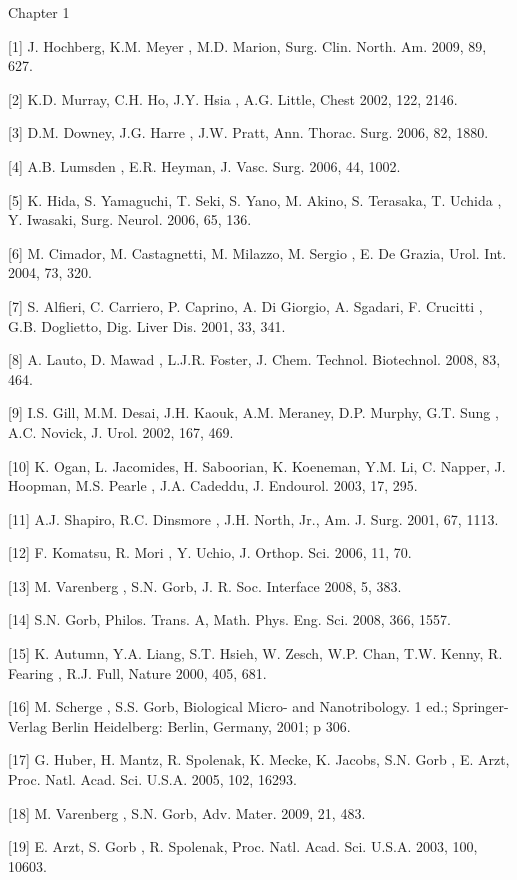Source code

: {\Large Chapter 1}

[1]	J. Hochberg, K.M. Meyer , M.D. Marion, Surg. Clin. North. Am. 2009, 89, 627.

[2]	K.D. Murray, C.H. Ho, J.Y. Hsia , A.G. Little, Chest 2002, 122, 2146.

[3]	D.M. Downey, J.G. Harre , J.W. Pratt, Ann. Thorac. Surg. 2006, 82, 1880.

[4]	A.B. Lumsden , E.R. Heyman, J. Vasc. Surg. 2006, 44, 1002.

[5]	K. Hida, S. Yamaguchi, T. Seki, S. Yano, M. Akino, S. Terasaka, T. Uchida , Y. Iwasaki, Surg. Neurol. 2006, 65, 136.

[6]	M. Cimador, M. Castagnetti, M. Milazzo, M. Sergio , E. De Grazia, Urol. Int. 2004, 73, 320.

[7]	S. Alfieri, C. Carriero, P. Caprino, A. Di Giorgio, A. Sgadari, F. Crucitti , G.B. Doglietto, Dig. Liver Dis. 2001, 33, 341.

[8]	A. Lauto, D. Mawad , L.J.R. Foster, J. Chem. Technol. Biotechnol. 2008, 83, 464.

[9]	I.S. Gill, M.M. Desai, J.H. Kaouk, A.M. Meraney, D.P. Murphy, G.T. Sung , A.C. Novick, J. Urol. 2002, 167, 469.

[10]	K. Ogan, L. Jacomides, H. Saboorian, K. Koeneman, Y.M. Li, C. Napper, J. Hoopman, M.S. Pearle , J.A. Cadeddu, J. Endourol. 2003, 17, 295.

[11]	A.J. Shapiro, R.C. Dinsmore , J.H. North, Jr., Am. J. Surg. 2001, 67, 1113.

[12]	F. Komatsu, R. Mori , Y. Uchio, J. Orthop. Sci. 2006, 11, 70.

[13]	M. Varenberg , S.N. Gorb, J. R. Soc. Interface 2008, 5, 383.

[14]	S.N. Gorb, Philos. Trans. A, Math. Phys. Eng. Sci. 2008, 366, 1557.

[15]	K. Autumn, Y.A. Liang, S.T. Hsieh, W. Zesch, W.P. Chan, T.W. Kenny, R. Fearing , R.J. Full, Nature 2000, 405, 681.

[16]	M. Scherge , S.S. Gorb, Biological Micro- and Nanotribology. 1 ed.; Springer-Verlag Berlin Heidelberg: Berlin, Germany, 2001; p 306.

[17]	G. Huber, H. Mantz, R. Spolenak, K. Mecke, K. Jacobs, S.N. Gorb , E. Arzt, Proc. Natl. Acad. Sci. U.S.A. 2005, 102, 16293.

[18]	M. Varenberg , S.N. Gorb, Adv. Mater. 2009, 21, 483.

[19]	E. Arzt, S. Gorb , R. Spolenak, Proc. Natl. Acad. Sci. U.S.A. 2003, 100, 10603.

^^^^^^^^

## EXERCISE DETAILS
Search the entries for the word "Spolenak" and pick out every line that holds it.

## SOLUTION TO THIS TASK
[17]	G. Huber, H. Mantz, R. Spolenak, K. Mecke, K. Jacobs, S.N. Gorb , E. Arzt, Proc. Natl. Acad. Sci. U.S.A. 2005, 102, 16293.
[19]	E. Arzt, S. Gorb , R. Spolenak, Proc. Natl. Acad. Sci. U.S.A. 2003, 100, 10603.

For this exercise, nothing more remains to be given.